TO DO: Search the data for the word "github" and copy out every line that has it.

──────────

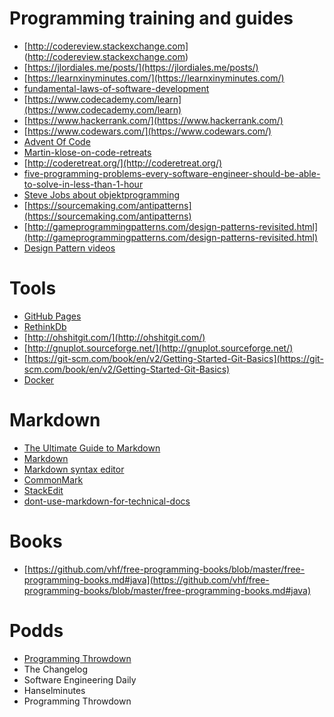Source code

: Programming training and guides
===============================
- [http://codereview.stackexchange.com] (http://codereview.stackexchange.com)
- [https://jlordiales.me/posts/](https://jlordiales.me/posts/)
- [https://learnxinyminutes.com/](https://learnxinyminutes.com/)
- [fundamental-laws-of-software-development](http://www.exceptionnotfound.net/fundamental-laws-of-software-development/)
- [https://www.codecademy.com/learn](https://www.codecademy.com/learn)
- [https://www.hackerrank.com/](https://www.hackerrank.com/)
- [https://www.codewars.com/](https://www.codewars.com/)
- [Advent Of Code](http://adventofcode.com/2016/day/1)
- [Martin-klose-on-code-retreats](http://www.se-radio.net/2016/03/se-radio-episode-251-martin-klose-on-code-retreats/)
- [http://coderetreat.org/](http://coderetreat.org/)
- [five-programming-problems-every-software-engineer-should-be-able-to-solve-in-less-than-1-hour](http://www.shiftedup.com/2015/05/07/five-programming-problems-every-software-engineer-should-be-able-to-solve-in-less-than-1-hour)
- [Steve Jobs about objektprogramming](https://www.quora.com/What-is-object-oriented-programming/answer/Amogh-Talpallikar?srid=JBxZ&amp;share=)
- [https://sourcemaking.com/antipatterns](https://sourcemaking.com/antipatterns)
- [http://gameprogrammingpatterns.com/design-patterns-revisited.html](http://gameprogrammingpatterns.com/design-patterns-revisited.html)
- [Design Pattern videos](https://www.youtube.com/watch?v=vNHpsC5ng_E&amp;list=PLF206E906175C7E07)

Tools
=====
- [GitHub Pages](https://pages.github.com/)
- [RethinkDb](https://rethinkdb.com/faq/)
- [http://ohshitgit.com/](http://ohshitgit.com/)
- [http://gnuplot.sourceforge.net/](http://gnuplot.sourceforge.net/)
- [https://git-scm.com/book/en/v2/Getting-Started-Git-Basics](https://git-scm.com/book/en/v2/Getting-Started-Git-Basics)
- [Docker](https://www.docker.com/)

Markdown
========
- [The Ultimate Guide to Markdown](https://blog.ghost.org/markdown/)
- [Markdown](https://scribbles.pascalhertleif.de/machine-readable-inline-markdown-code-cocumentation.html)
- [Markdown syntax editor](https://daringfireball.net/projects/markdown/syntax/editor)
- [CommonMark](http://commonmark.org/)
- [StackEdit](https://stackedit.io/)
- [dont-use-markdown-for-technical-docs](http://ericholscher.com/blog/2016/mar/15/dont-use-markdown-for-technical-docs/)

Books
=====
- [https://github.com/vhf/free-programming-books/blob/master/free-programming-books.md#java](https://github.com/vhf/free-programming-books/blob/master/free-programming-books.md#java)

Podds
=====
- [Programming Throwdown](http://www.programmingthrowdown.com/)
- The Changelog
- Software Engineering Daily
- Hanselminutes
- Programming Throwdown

──────────

OUTPUT FOR THIS EXERCISE:
- [GitHub Pages](https://pages.github.com/)
- [https://github.com/vhf/free-programming-books/blob/master/free-programming-books.md#java](https://github.com/vhf/free-programming-books/blob/master/free-programming-books.md#java)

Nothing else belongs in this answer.